_Description of the task:_ Word for word, restate the lines of the listing from the one that holds "- [x] **COMPLETED**: Expand" through the very last line, and nothing more.

_Provided data:_

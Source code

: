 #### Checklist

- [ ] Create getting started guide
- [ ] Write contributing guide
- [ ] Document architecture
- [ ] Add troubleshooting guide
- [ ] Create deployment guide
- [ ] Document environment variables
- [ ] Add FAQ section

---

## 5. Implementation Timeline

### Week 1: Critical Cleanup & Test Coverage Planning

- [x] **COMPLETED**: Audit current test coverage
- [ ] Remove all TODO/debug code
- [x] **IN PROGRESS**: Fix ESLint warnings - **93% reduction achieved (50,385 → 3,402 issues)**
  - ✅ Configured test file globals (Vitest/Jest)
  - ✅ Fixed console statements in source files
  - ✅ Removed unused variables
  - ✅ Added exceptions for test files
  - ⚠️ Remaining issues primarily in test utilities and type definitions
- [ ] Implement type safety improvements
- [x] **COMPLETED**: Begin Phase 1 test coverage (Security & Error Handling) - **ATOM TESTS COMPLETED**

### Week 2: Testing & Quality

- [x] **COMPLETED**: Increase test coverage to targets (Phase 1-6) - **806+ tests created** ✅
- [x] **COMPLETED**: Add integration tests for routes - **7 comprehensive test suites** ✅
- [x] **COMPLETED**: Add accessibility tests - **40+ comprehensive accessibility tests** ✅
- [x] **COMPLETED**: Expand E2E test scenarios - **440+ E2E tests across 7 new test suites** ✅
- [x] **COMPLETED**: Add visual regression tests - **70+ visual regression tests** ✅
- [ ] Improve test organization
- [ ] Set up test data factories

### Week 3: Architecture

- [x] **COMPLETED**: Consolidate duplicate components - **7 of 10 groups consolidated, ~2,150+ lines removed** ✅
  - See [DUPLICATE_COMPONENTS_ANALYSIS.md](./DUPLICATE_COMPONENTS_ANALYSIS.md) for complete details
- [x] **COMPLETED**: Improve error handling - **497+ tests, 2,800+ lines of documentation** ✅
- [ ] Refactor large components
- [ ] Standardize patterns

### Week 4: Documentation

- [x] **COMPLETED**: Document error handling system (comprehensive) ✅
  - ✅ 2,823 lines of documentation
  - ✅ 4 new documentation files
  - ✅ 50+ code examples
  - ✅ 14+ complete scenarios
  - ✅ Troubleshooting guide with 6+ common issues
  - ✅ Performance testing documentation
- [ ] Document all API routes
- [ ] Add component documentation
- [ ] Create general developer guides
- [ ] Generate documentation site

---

_Answer to this exercise:_
- [x] **COMPLETED**: Expand E2E test scenarios - **440+ E2E tests across 7 new test suites** ✅
- [x] **COMPLETED**: Add visual regression tests - **70+ visual regression tests** ✅
- [ ] Improve test organization
- [ ] Set up test data factories

### Week 3: Architecture

- [x] **COMPLETED**: Consolidate duplicate components - **7 of 10 groups consolidated, ~2,150+ lines removed** ✅
  - See [DUPLICATE_COMPONENTS_ANALYSIS.md](./DUPLICATE_COMPONENTS_ANALYSIS.md) for complete details
- [x] **COMPLETED**: Improve error handling - **497+ tests, 2,800+ lines of documentation** ✅
- [ ] Refactor large components
- [ ] Standardize patterns

### Week 4: Documentation

- [x] **COMPLETED**: Document error handling system (comprehensive) ✅
  - ✅ 2,823 lines of documentation
  - ✅ 4 new documentation files
  - ✅ 50+ code examples
  - ✅ 14+ complete scenarios
  - ✅ Troubleshooting guide with 6+ common issues
  - ✅ Performance testing documentation
- [ ] Document all API routes
- [ ] Add component documentation
- [ ] Create general developer guides
- [ ] Generate documentation site

---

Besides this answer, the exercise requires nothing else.